Florida legislature approves redistricting map amid protests

New map increases Florida’s GOP representation, slashes Black representation in Congress by half, critics say
Posted at 8:32 PM, Apr 21, 2022
and last updated 2022-04-21 20:32:40-04

Republicans continued to vote in favor of the congressional map redrawn by Gov. Ron DeSantis after he vetoed the Florida Legislature's previous map.

The move outraged Black lawmakers in Tallahassee and prompted many to stage a sit-in Thursday.

“The map was drawn by the Governor and his staff and it was handed to the legislature and it removed two of the four black leaning congressional districts,” said Brian Crowley, a political analyst for WPTV.

Gov. Ron DeSantis recently vetoed congressional redistricting maps passed during the regular session, prompting this week’s special session.

The new boundaries carve up the congressional districts in North and Central Florida.

Analysts believe the governor’s version of the map could net Republicans four congressional seats. Critics said the move also weakens the minority vote.

“He's certainly not doing the black community any favors by reducing their influence in Congress,” said Crowley.

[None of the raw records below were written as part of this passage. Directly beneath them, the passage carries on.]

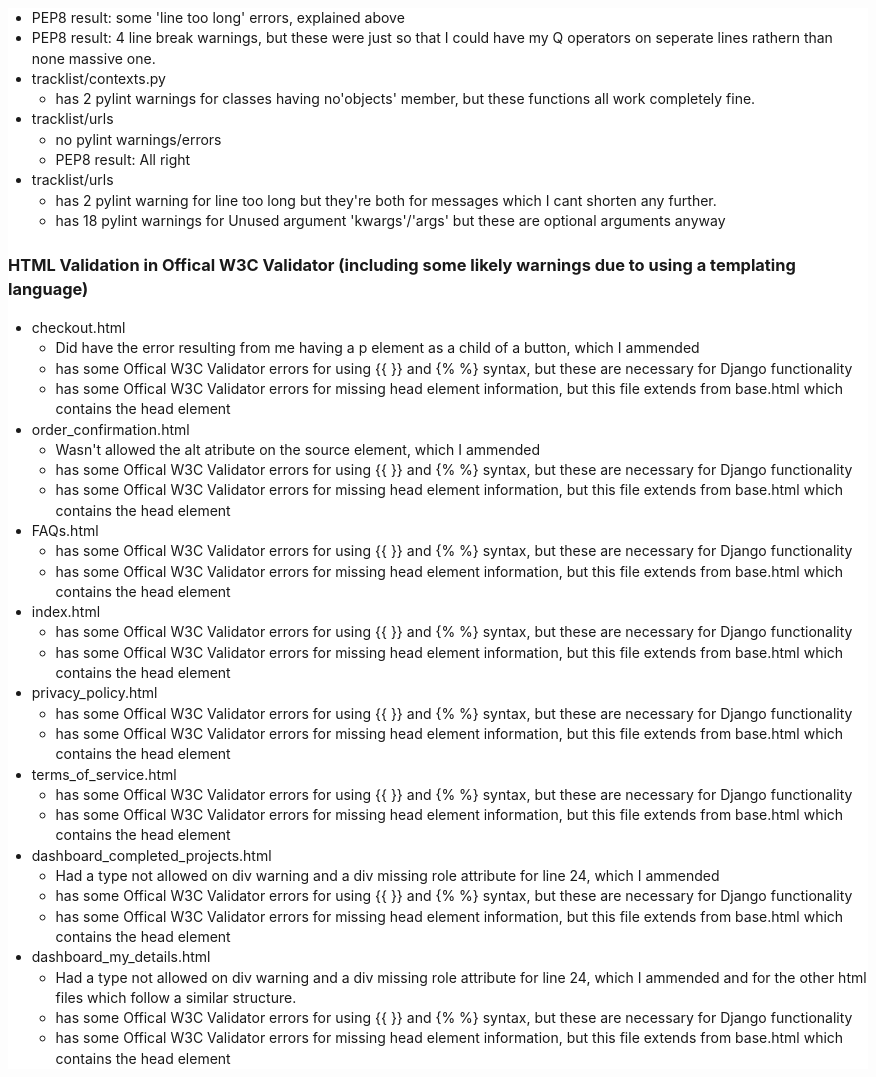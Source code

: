   * PEP8 result: some 'line too long' errors, explained above
  * PEP8 result: 4 line break warnings, but these were just so that I could have my Q operators on seperate lines rathern than none massive one.
* tracklist/contexts.py
  * has 2 pylint warnings for classes having no'objects' member, but these functions all work completely fine.
* tracklist/urls
  * no pylint warnings/errors
  * PEP8 result: All right
* tracklist/urls
  * has 2 pylint warning for line too long but they're both for messages which I cant shorten any further.
  * has 18 pylint warnings for Unused argument 'kwargs'/'args' but these are optional arguments anyway

### HTML Validation in Offical W3C Validator (including some likely warnings due to using a templating language)
* checkout.html
  * Did have the error resulting from me having a p element as a child of a button, which I ammended
  * has some Offical W3C Validator errors for using {{ }} and {%  %} syntax, but these are necessary for Django functionality
  * has some Offical W3C Validator errors for missing head element information, but this file extends from base.html which contains the head element
* order_confirmation.html
  * Wasn't allowed the alt atribute on the source element, which I ammended
  * has some Offical W3C Validator errors for using {{ }} and {%  %} syntax, but these are necessary for Django functionality
  * has some Offical W3C Validator errors for missing head element information, but this file extends from base.html which contains the head element
* FAQs.html
  * has some Offical W3C Validator errors for using {{ }} and {%  %} syntax, but these are necessary for Django functionality
  * has some Offical W3C Validator errors for missing head element information, but this file extends from base.html which contains the head element
* index.html
  * has some Offical W3C Validator errors for using {{ }} and {%  %} syntax, but these are necessary for Django functionality
  * has some Offical W3C Validator errors for missing head element information, but this file extends from base.html which contains the head element
* privacy_policy.html
  * has some Offical W3C Validator errors for using {{ }} and {%  %} syntax, but these are necessary for Django functionality
  * has some Offical W3C Validator errors for missing head element information, but this file extends from base.html which contains the head element
* terms_of_service.html
  * has some Offical W3C Validator errors for using {{ }} and {%  %} syntax, but these are necessary for Django functionality
  * has some Offical W3C Validator errors for missing head element information, but this file extends from base.html which contains the head element
* dashboard_completed_projects.html
  * Had a type not allowed on div warning and a div missing role attribute for line 24, which I ammended
  * has some Offical W3C Validator errors for using {{ }} and {%  %} syntax, but these are necessary for Django functionality
  * has some Offical W3C Validator errors for missing head element information, but this file extends from base.html which contains the head element
* dashboard_my_details.html
  * Had a type not allowed on div warning and a div missing role attribute for line 24, which I ammended and for the other html files which follow a similar structure.
  * has some Offical W3C Validator errors for using {{ }} and {%  %} syntax, but these are necessary for Django functionality
  * has some Offical W3C Validator errors for missing head element information, but this file extends from base.html which contains the head element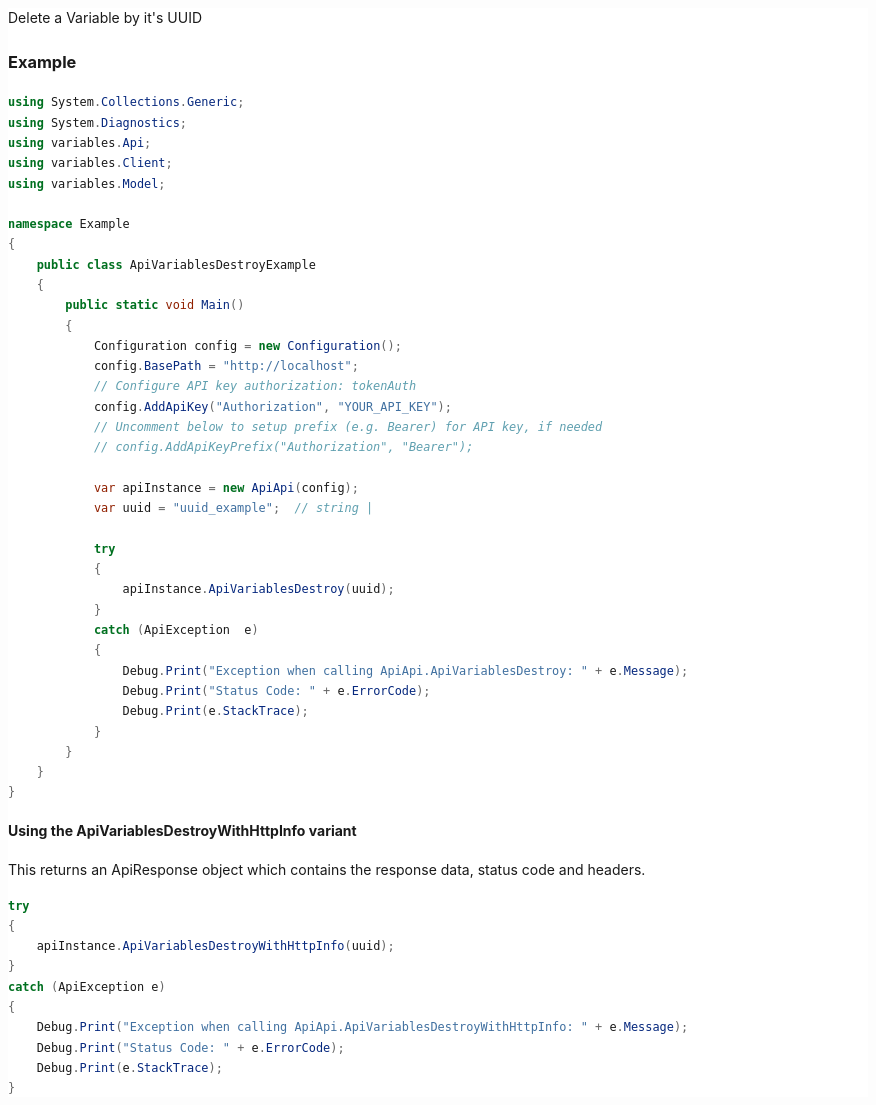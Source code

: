 

Delete a Variable by it's UUID

### Example
```csharp
using System.Collections.Generic;
using System.Diagnostics;
using variables.Api;
using variables.Client;
using variables.Model;

namespace Example
{
    public class ApiVariablesDestroyExample
    {
        public static void Main()
        {
            Configuration config = new Configuration();
            config.BasePath = "http://localhost";
            // Configure API key authorization: tokenAuth
            config.AddApiKey("Authorization", "YOUR_API_KEY");
            // Uncomment below to setup prefix (e.g. Bearer) for API key, if needed
            // config.AddApiKeyPrefix("Authorization", "Bearer");

            var apiInstance = new ApiApi(config);
            var uuid = "uuid_example";  // string | 

            try
            {
                apiInstance.ApiVariablesDestroy(uuid);
            }
            catch (ApiException  e)
            {
                Debug.Print("Exception when calling ApiApi.ApiVariablesDestroy: " + e.Message);
                Debug.Print("Status Code: " + e.ErrorCode);
                Debug.Print(e.StackTrace);
            }
        }
    }
}
```

#### Using the ApiVariablesDestroyWithHttpInfo variant
This returns an ApiResponse object which contains the response data, status code and headers.

```csharp
try
{
    apiInstance.ApiVariablesDestroyWithHttpInfo(uuid);
}
catch (ApiException e)
{
    Debug.Print("Exception when calling ApiApi.ApiVariablesDestroyWithHttpInfo: " + e.Message);
    Debug.Print("Status Code: " + e.ErrorCode);
    Debug.Print(e.StackTrace);
}
```
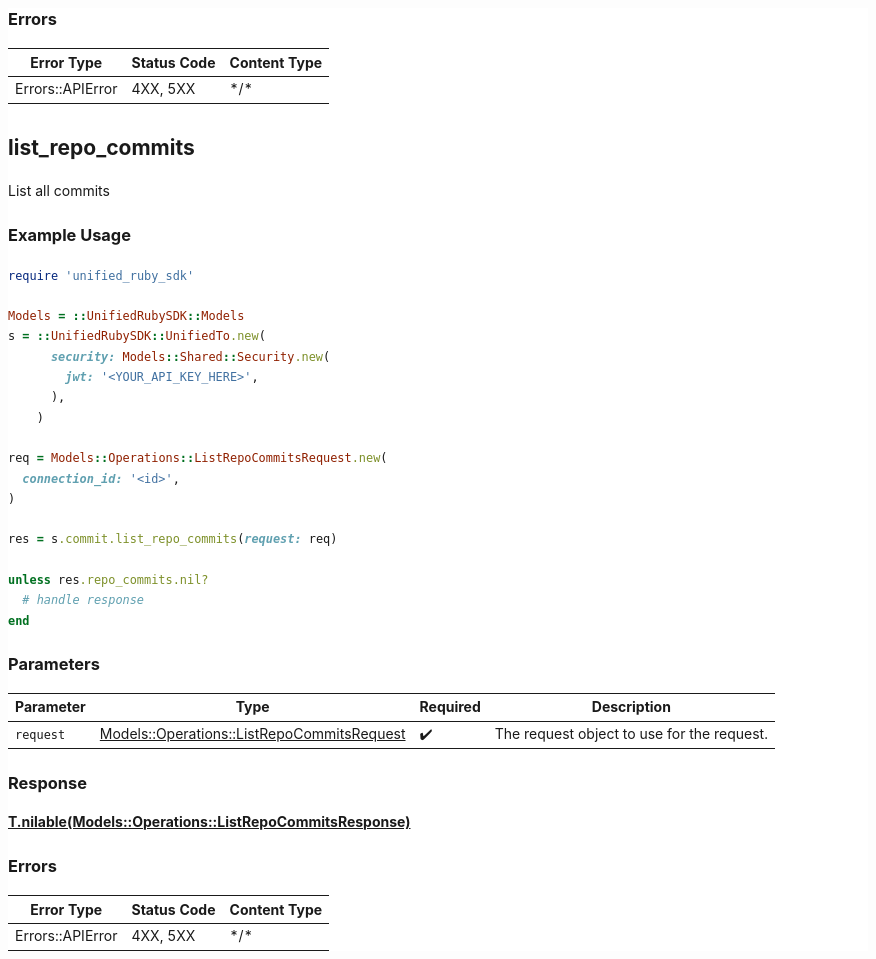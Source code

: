 ### Errors

| Error Type       | Status Code      | Content Type     |
| ---------------- | ---------------- | ---------------- |
| Errors::APIError | 4XX, 5XX         | \*/\*            |

## list_repo_commits

List all commits

### Example Usage


```ruby
require 'unified_ruby_sdk'

Models = ::UnifiedRubySDK::Models
s = ::UnifiedRubySDK::UnifiedTo.new(
      security: Models::Shared::Security.new(
        jwt: '<YOUR_API_KEY_HERE>',
      ),
    )

req = Models::Operations::ListRepoCommitsRequest.new(
  connection_id: '<id>',
)

res = s.commit.list_repo_commits(request: req)

unless res.repo_commits.nil?
  # handle response
end

```

### Parameters

| Parameter                                                                                       | Type                                                                                            | Required                                                                                        | Description                                                                                     |
| ----------------------------------------------------------------------------------------------- | ----------------------------------------------------------------------------------------------- | ----------------------------------------------------------------------------------------------- | ----------------------------------------------------------------------------------------------- |
| `request`                                                                                       | [Models::Operations::ListRepoCommitsRequest](../../models/operations/listrepocommitsrequest.md) | :heavy_check_mark:                                                                              | The request object to use for the request.                                                      |

### Response

**[T.nilable(Models::Operations::ListRepoCommitsResponse)](../../models/operations/listrepocommitsresponse.md)**

### Errors

| Error Type       | Status Code      | Content Type     |
| ---------------- | ---------------- | ---------------- |
| Errors::APIError | 4XX, 5XX         | \*/\*            |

The decision is considered worrisome for Cinthia Becton, a voter in Riviera Beach.

“You don't need to be passing laws that makes it difficult for people to vote,” said Becton. “I see this situation in 2022. Where we're going backwards. That's discouraging.”

Becton remembers voting at a time when discriminatory voting practices were prevalent, and the Black community faced barriers between the ballot box.

Improvements finally came in 1965 when President Lyndon B. Johnson passed the Voting Rights Act, but the Supreme Court under Justice John Roberts has reversed much of its effect.

Becton says her fears about voter suppression still linger.

“I've done the marching,” said Becton. “I've done the sit-ins. I've done all of that. I paid my dues.”